When you’re teaching skills to kids, you want to make sure they avoid failure in front of you and in front of their peers. That fear of failure keeps them from learning and oftentimes we start right out with competition, put them into a competitive situation. They don’t perform well, they’re embarrassed. Their peers blame them for losing when we should have really put them in a cooperative setting.

Fear of getting hurt is another thing that keeps them from learning skills. For example, if you take a regular soccer ball and somebody kicks it hard, there’s always more gifted kids and they kick it so hard that another youngster can’t protect themselves and gets hit in the face or in the chest, that’s painful. That fear will cause them to dodge the ball, and not perform well in the future because they think they’re going to get hurt.

One of the best ways to get around that is to pick projectiles that certainly won’t inflict pain on them if they get hit with them and one of my favorites is beach balls. I love beach balls because they move so slowly. And that’s exactly what I want with young children who are just learning their skills. One of the things we know about skill development is if you’re going to learn a skill well you have to do it as hard as possible with as much velocity as possible. So if you’re going to kick something, you got to strike it all out. If you’re gonna throw something, you gotta throw it as hard and as far as you can and of course that doesn’t make sense in PE a lot of times, but if you’ll take the right object can take a beach ball, it can be kicked hard, particularly if you let a little air out of it. It won’t move quite as fast and it won’t hurt and it won’t travel as fast and youngsters won’t be afraid of it and it makes the game much more enjoyable.

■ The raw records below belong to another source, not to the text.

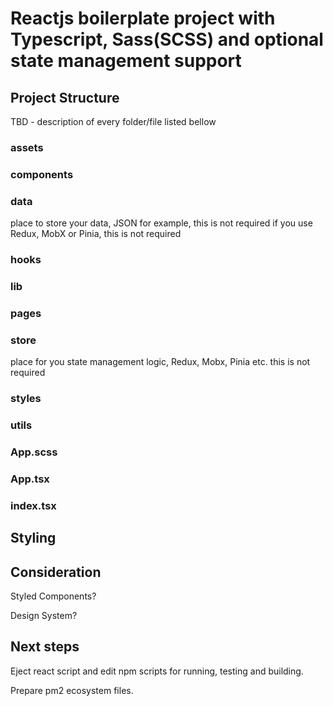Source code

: # Reactjs boilerplate project with Typescript, Sass(SCSS) and optional state management support

## Project Structure

TBD - description of every folder/file listed bellow
### assets
### components
### data
place to store your data, JSON for example, this is not required if you use Redux, MobX or Pinia, this is not required
### hooks
### lib
### pages
### store
place for you state management logic, Redux, Mobx, Pinia etc. this is not required
### styles
### utils
### App.scss
### App.tsx
### index.tsx

## Styling

## Consideration
 Styled Components?

 Design System?

## Next steps
 Eject react script and edit npm scripts for running, testing and building.

 Prepare pm2 ecosystem files.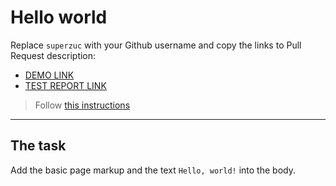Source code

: # Hello world
Replace `superzuc` with your Github username and copy the links to Pull Request description:
- [DEMO LINK](https://superzuc.github.io/layout_hello-world/)
- [TEST REPORT LINK](https://superzuc.github.io/layout_hello-world/report/html_report/)

> Follow [this instructions](https://mate-academy.github.io/layout_task-guideline/#how-to-solve-the-layout-tasks-on-github)
___

## The task 
Add the basic page markup and the text `Hello, world!` into the body.
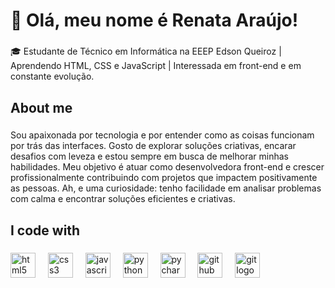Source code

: <h1 align="left">👋 Olá, meu nome é Renata Araújo!</h1>

###

<p align="left">🎓 Estudante de Técnico em Informática na EEEP Edson Queiroz | Aprendendo HTML, CSS e JavaScript | Interessada em front-end e em constante evolução.</p>

###

<h2 align="left">About me</h2>

###

<p align="left">Sou apaixonada por tecnologia e por entender como as coisas funcionam por trás das interfaces. Gosto de explorar soluções criativas, encarar desafios com leveza e estou sempre em busca de melhorar minhas habilidades. Meu objetivo é atuar como desenvolvedora front-end e crescer profissionalmente contribuindo com projetos que impactem positivamente as pessoas.
Ah, e uma curiosidade: tenho facilidade em analisar problemas com calma e encontrar soluções eficientes e criativas.</p>

###

<h2 align="left">I code with</h2>

###

<div align="left">
  <img src="https://cdn.jsdelivr.net/gh/devicons/devicon/icons/html5/html5-original.svg" height="40" alt="html5 logo"  />
  <img width="12" />
  <img src="https://cdn.jsdelivr.net/gh/devicons/devicon/icons/css3/css3-original.svg" height="40" alt="css3 logo"  />
  <img width="12" />
  <img src="https://cdn.jsdelivr.net/gh/devicons/devicon/icons/javascript/javascript-original.svg" height="40" alt="javascript logo"  />
  <img width="12" />
  <img src="https://cdn.jsdelivr.net/gh/devicons/devicon/icons/python/python-original.svg" height="40" alt="python logo"  />
  <img width="12" />
  <img src="https://cdn.jsdelivr.net/gh/devicons/devicon/icons/pycharm/pycharm-original.svg" height="40" alt="pycharm logo"  />
  <img width="12" />
  <img src="https://cdn.jsdelivr.net/gh/devicons/devicon/icons/github/github-original.svg" height="40" alt="github logo"  />
  <img width="12" />
  <img src="https://cdn.jsdelivr.net/gh/devicons/devicon/icons/git/git-original.svg" height="40" alt="git logo"  />
</div>

###
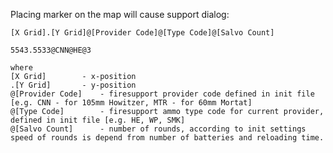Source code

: Placing marker on the map will cause support dialog:

	[X Grid].[Y Grid]@[Provider Code]@[Type Code]@[Salvo Count]
	
	5543.5533@CNN@HE@3
	
	where
	[X Grid]		- x-position
	.[Y Grid]		- y-position
	@[Provider Code]	- firesupport provider code defined in init file [e.g. CNN - for 105mm Howitzer, MTR - for 60mm Mortat]
	@[Type Code]		- firesupport ammo type code for current provider, defined in init file [e.g. HE, WP, SMK]
	@[Salvo Count]		- number of rounds, according to init settings speed of rounds is depend from number of batteries and reloading time.
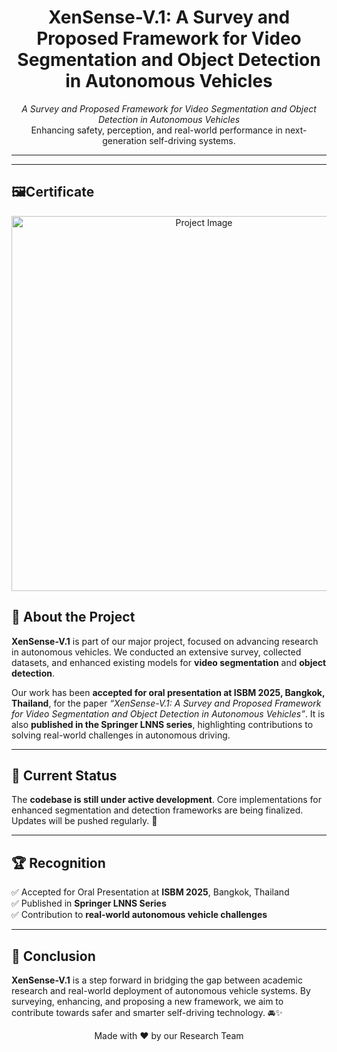 <h1 align="center">XenSense-V.1: A Survey and Proposed Framework for Video Segmentation and Object Detection in Autonomous Vehicles</h1>

<p align="center">
  <em>A Survey and Proposed Framework for Video Segmentation and Object Detection in Autonomous Vehicles</em><br>
  Enhancing safety, perception, and real-world performance in next-generation self-driving systems.
</p>

<hr>

<hr>

<h2>🖼Certificate</h2>
<p align="center">
  <img src="https://github.com/your-username/your-repo-name/raw/main/your-image.png" alt="Project Image" width="600">
</p>


<h2>📖 About the Project</h2>
<p>
  <strong>XenSense-V.1</strong> is part of our major project, focused on advancing research in autonomous vehicles. 
  We conducted an extensive survey, collected datasets, and enhanced existing models for 
  <strong>video segmentation</strong> and <strong>object detection</strong>. 
</p>
<p>
  Our work has been <strong>accepted for oral presentation at ISBM 2025, Bangkok, Thailand</strong>, 
  for the paper <em>“XenSense-V.1: A Survey and Proposed Framework for Video Segmentation and Object Detection in Autonomous Vehicles”</em>. 
  It is also <strong>published in the Springer LNNS series</strong>, highlighting contributions to solving 
  real-world challenges in autonomous driving.
</p>

<hr>

<h2>📌 Current Status</h2>
<p>
  The <strong>codebase is still under active development</strong>.  
  Core implementations for enhanced segmentation and detection frameworks are being finalized.  
  Updates will be pushed regularly. 🔄
</p>

<hr>

<h2>🏆 Recognition</h2>
<p>
  ✅ Accepted for Oral Presentation at <strong>ISBM 2025</strong>, Bangkok, Thailand<br>
  ✅ Published in <strong>Springer LNNS Series</strong><br>
  ✅ Contribution to <strong>real-world autonomous vehicle challenges</strong>
</p>

<hr>

<h2>📌 Conclusion</h2>
<p>
  <strong>XenSense-V.1</strong> is a step forward in bridging the gap between academic research 
  and real-world deployment of autonomous vehicle systems.  
  By surveying, enhancing, and proposing a new framework, we aim to contribute towards safer and smarter self-driving technology. 🚘✨
</p>

<p align="center">
  Made with ❤️ by our Research Team
</p>
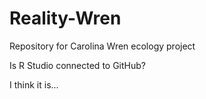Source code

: # Reality-Wren
Repository for Carolina Wren ecology project


Is R Studio connected to GitHub?

I think it is...

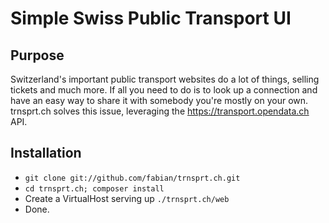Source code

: # Simple Swiss Public Transport UI

## Purpose

Switzerland's important public transport websites do a lot of things, selling tickets and much more. If all you need to do is to look up a connection and have an easy way to share it with somebody you're mostly on your own. trnsprt.ch solves this issue, leveraging the https://transport.opendata.ch API.

## Installation

* `git clone git://github.com/fabian/trnsprt.ch.git`
* `cd trnsprt.ch; composer install`
* Create a VirtualHost serving up `./trnsprt.ch/web`
* Done.
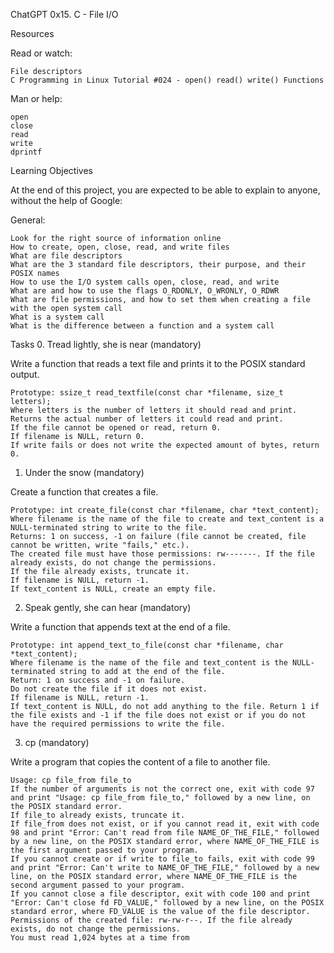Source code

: ChatGPT
0x15. C - File I/O

Resources

Read or watch:

    File descriptors
    C Programming in Linux Tutorial #024 - open() read() write() Functions

Man or help:

    open
    close
    read
    write
    dprintf

Learning Objectives

At the end of this project, you are expected to be able to explain to anyone, without the help of Google:

General:

    Look for the right source of information online
    How to create, open, close, read, and write files
    What are file descriptors
    What are the 3 standard file descriptors, their purpose, and their POSIX names
    How to use the I/O system calls open, close, read, and write
    What are and how to use the flags O_RDONLY, O_WRONLY, O_RDWR
    What are file permissions, and how to set them when creating a file with the open system call
    What is a system call
    What is the difference between a function and a system call

Tasks
0. Tread lightly, she is near (mandatory)

Write a function that reads a text file and prints it to the POSIX standard output.

    Prototype: ssize_t read_textfile(const char *filename, size_t letters);
    Where letters is the number of letters it should read and print.
    Returns the actual number of letters it could read and print.
    If the file cannot be opened or read, return 0.
    If filename is NULL, return 0.
    If write fails or does not write the expected amount of bytes, return 0.

1. Under the snow (mandatory)

Create a function that creates a file.

    Prototype: int create_file(const char *filename, char *text_content);
    Where filename is the name of the file to create and text_content is a NULL-terminated string to write to the file.
    Returns: 1 on success, -1 on failure (file cannot be created, file cannot be written, write "fails," etc.).
    The created file must have those permissions: rw-------. If the file already exists, do not change the permissions.
    If the file already exists, truncate it.
    If filename is NULL, return -1.
    If text_content is NULL, create an empty file.

2. Speak gently, she can hear (mandatory)

Write a function that appends text at the end of a file.

    Prototype: int append_text_to_file(const char *filename, char *text_content);
    Where filename is the name of the file and text_content is the NULL-terminated string to add at the end of the file.
    Return: 1 on success and -1 on failure.
    Do not create the file if it does not exist.
    If filename is NULL, return -1.
    If text_content is NULL, do not add anything to the file. Return 1 if the file exists and -1 if the file does not exist or if you do not have the required permissions to write the file.

3. cp (mandatory)

Write a program that copies the content of a file to another file.

    Usage: cp file_from file_to
    If the number of arguments is not the correct one, exit with code 97 and print "Usage: cp file_from file_to," followed by a new line, on the POSIX standard error.
    If file_to already exists, truncate it.
    If file_from does not exist, or if you cannot read it, exit with code 98 and print "Error: Can't read from file NAME_OF_THE_FILE," followed by a new line, on the POSIX standard error, where NAME_OF_THE_FILE is the first argument passed to your program.
    If you cannot create or if write to file_to fails, exit with code 99 and print "Error: Can't write to NAME_OF_THE_FILE," followed by a new line, on the POSIX standard error, where NAME_OF_THE_FILE is the second argument passed to your program.
    If you cannot close a file descriptor, exit with code 100 and print "Error: Can't close fd FD_VALUE," followed by a new line, on the POSIX standard error, where FD_VALUE is the value of the file descriptor.
    Permissions of the created file: rw-rw-r--. If the file already exists, do not change the permissions.
    You must read 1,024 bytes at a time from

The same with throwing. If you want somebody to learn to catch, you’ve got to make sure you start with an object and when they throw that ball to them, it’s one that won’t hurt them because as you all know, some youngsters are much more gifted, some have much more ability while others have a lesser amount and so one of the things that always try to do with my students is to make sure that fear doesn’t come in and cloud the issue of learning because very few youngsters will learn if they’re fearful of getting embarrassed psychologically or fearful of getting embarrassed because they failed in front of their peers. Change your projectiles, change the distances, change the rules, do anything you need to create a nice environment where learning is upper most in all your outcomes.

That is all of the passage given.